Input material >>

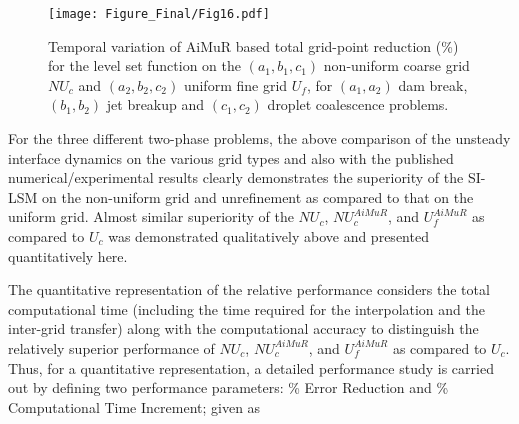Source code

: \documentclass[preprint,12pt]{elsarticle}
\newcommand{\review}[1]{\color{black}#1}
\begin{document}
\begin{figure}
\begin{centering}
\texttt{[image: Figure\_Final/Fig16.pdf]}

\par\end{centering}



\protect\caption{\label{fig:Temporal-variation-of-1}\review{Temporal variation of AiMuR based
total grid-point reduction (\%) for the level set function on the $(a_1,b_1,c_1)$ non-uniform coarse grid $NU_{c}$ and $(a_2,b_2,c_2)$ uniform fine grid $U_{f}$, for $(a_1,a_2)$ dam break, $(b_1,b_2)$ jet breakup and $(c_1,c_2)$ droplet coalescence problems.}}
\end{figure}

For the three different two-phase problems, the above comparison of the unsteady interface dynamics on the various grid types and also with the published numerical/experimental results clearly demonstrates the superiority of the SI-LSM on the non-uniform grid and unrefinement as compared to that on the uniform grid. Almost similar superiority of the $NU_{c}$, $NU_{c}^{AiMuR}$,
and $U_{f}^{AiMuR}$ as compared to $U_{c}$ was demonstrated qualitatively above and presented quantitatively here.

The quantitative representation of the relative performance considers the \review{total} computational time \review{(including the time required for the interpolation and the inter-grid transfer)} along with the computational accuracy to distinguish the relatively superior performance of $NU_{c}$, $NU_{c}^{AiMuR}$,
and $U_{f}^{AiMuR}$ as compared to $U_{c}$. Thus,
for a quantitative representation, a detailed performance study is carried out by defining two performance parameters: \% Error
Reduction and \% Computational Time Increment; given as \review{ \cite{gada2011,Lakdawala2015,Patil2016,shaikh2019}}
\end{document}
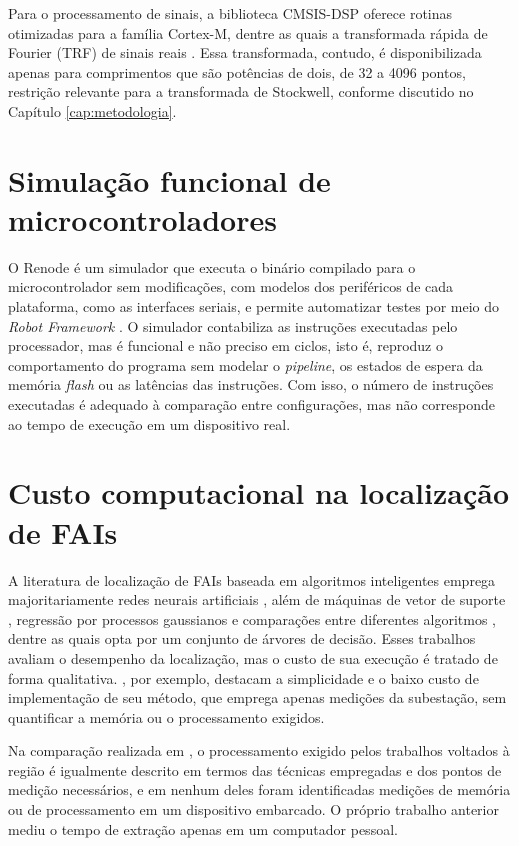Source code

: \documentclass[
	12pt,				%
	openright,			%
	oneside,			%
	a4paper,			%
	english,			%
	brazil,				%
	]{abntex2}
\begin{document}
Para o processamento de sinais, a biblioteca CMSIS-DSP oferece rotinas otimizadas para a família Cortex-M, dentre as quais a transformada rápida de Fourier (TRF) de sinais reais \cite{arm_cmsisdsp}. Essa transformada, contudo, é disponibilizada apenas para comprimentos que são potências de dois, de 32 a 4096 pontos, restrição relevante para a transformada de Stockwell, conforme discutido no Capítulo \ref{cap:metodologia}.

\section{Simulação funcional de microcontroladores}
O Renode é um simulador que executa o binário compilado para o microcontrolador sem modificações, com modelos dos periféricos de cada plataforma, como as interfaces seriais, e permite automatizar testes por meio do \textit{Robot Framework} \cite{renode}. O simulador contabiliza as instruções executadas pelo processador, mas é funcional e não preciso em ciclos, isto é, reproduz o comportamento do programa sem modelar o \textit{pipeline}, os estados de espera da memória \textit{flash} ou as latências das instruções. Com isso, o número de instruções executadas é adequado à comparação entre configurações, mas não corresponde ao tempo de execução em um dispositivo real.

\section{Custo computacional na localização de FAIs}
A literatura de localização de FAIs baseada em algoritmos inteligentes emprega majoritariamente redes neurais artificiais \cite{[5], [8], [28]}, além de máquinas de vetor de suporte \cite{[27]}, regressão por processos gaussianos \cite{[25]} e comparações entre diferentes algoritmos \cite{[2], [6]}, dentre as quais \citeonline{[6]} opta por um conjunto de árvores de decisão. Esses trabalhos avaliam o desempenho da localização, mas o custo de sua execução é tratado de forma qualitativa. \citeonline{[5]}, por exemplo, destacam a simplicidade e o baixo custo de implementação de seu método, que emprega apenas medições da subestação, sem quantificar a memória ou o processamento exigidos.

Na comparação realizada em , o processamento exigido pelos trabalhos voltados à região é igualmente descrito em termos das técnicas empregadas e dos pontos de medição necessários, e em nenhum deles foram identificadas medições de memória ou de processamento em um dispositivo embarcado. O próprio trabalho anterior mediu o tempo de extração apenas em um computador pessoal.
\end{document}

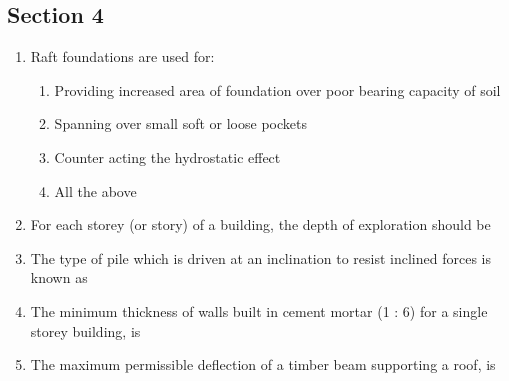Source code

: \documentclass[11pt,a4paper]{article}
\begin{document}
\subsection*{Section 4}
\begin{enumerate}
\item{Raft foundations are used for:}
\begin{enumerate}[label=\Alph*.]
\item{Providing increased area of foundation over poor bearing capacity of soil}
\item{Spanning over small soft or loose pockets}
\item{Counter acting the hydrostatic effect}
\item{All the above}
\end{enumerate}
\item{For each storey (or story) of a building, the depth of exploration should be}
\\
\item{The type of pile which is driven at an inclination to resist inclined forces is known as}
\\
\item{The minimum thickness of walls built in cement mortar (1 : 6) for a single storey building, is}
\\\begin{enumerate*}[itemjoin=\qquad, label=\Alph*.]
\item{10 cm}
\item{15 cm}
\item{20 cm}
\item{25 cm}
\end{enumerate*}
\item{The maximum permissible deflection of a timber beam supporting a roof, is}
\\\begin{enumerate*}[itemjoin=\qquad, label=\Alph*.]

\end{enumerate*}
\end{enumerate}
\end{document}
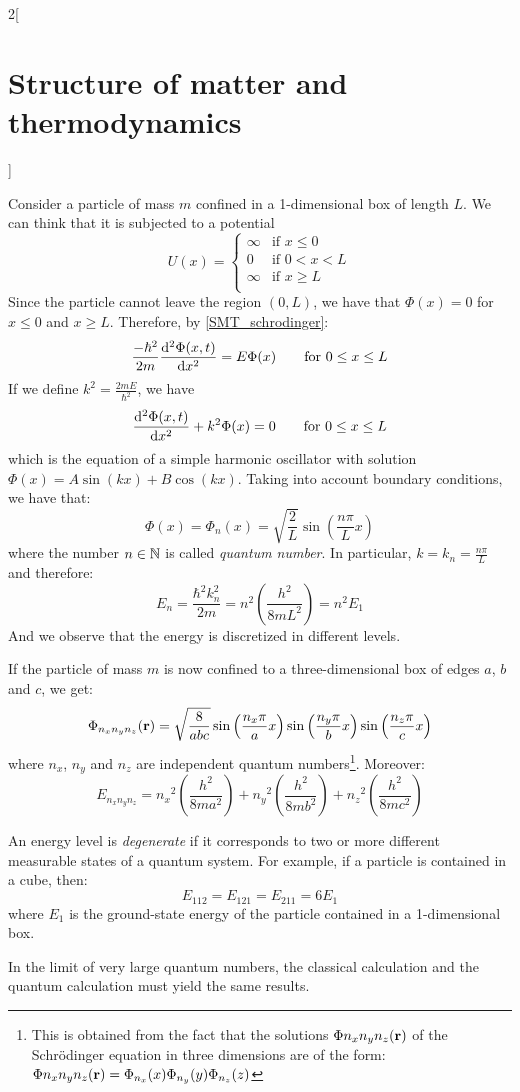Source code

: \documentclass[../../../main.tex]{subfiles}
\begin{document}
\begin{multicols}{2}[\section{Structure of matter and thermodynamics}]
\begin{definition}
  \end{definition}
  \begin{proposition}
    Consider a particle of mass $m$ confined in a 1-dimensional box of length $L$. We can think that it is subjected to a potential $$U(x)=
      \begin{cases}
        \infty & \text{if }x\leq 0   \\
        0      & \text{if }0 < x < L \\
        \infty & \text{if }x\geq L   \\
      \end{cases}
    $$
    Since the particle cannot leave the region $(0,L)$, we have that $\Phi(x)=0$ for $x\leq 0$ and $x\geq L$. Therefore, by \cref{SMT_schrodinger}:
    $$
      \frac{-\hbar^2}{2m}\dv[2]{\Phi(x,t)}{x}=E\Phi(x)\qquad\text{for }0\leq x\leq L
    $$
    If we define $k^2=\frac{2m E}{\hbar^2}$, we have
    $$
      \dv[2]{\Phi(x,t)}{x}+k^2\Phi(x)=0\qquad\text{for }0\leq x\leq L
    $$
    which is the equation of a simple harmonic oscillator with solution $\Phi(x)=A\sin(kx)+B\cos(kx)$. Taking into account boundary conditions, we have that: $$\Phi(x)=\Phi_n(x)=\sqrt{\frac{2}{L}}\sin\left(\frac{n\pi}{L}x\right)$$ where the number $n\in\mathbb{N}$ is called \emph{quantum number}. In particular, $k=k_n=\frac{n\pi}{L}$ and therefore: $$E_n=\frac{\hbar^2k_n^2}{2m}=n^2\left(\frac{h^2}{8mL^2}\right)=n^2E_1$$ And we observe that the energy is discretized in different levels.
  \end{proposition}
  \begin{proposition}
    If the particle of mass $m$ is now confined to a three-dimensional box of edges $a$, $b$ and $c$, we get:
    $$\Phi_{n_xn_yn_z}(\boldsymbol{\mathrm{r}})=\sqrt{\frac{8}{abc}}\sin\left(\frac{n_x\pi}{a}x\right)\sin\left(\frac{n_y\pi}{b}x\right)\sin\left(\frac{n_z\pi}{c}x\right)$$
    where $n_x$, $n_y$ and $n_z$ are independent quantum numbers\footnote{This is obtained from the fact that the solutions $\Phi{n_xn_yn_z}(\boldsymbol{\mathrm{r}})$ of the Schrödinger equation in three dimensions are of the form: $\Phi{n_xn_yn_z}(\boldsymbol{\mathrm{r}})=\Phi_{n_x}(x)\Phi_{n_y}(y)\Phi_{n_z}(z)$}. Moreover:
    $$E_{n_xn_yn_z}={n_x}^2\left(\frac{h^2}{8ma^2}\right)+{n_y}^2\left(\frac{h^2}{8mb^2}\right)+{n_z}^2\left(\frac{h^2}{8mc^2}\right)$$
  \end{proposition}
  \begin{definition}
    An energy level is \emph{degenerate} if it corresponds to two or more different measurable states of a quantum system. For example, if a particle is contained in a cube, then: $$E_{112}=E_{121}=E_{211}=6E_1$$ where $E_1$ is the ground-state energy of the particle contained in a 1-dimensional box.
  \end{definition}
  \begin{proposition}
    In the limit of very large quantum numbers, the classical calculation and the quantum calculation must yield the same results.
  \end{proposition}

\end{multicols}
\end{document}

Exercise description >> Tell how many lines in the material above include the word "grid", giving the number only.

Solution below >> 3